Questo lo bramavo da millenni. Un libro sui licantropi edito dalla Isbn. Cioè, io sono – sarei? - una grande appassionata di vampiri-licantropi-streghe e quant'altro, se non fosse che ormai le loro rappresentazioni si sono sgretolate sotto il peso delle storielline d'amore per adolescenti. Quindi, sì, questo libro è stata una boccata d'aria fetida e cadaverina. E sì, è un gran complimento. Questo è un libro sui lupi mannari. Rimane ancora da capire perché cavolo Duncan abbia voluto chiamare il suo protagonista Jacob, ma a parte questo è e rimane un gran libro sui lupi mannari.
Il protagonista, appunto Jacob, narra in prima persona sul diario che si porta sempre dietro. Da quando duecento anni fa ha compiuto la sua trasformazione dopo il morso di un licantropo, è cambiato. Radicalmente. Ha scelto di sopravvivere e di diventare un mostro. Non sta ad ammantarsi di moralismi o a cercare di dimenticare quello che è, bensì ha finito per accettarlo. O questo o il suicidio, si era detto, e non avendo voglia di morire...

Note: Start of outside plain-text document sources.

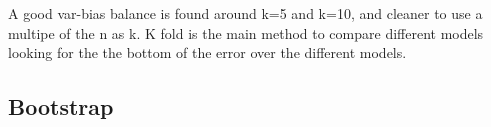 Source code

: \documentclass[11pt]{scrartcl} %
\begin{document}
A good var-bias balance is found around k=5 and k=10, and cleaner to use a multipe of the n as k.
K fold is the main method to compare different models looking for the the bottom of the error over the
different models.

\subsection{Bootstrap}








\end{document}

Sangue. Tanto sangue. Organi spappolati, arti strappati, scontri a fuoco, feci, sterco, sesso. Tanto per non farci mancare nulla, no? Ed è scritto meravigliosamente. Forse è questo che stupisce di più. Nonostante la crudezza dei contenuti e i pezzi di carne sanguinolenta che ci vengono propinati ben volentieri, la scrittura non è una fredda sceneggiatura, un mero riassunto. È scritto veramente, veramente bene. Le figure retoriche, le riflessioni, i dubbi di Jacob sul morire o il non morire.
Perché Jacob è stufo, annoiato, depresso. Il suo contatto col WOCOP – l'organizzazione che caccia e uccide i lupi mannari – gli comunica che è rimasto solo, l'ultimo della sua specie. E... e beh, la trama si mette in moto con una rapidità tale che mi è anche difficile parlarne. Da subito, prometto, tanto sangue.
Bello, tra l'altro, il mondo 'sovrannaturale' che ci viene presentato. Mi è piaciuto, l'ho trovato credibile. Forse un po' scontato, ma a questi punti non può essere altrimenti.
Quindi... quindi sì, lo consiglio agli appassionati del genere. E non vedo l'ora di leggere il seguito.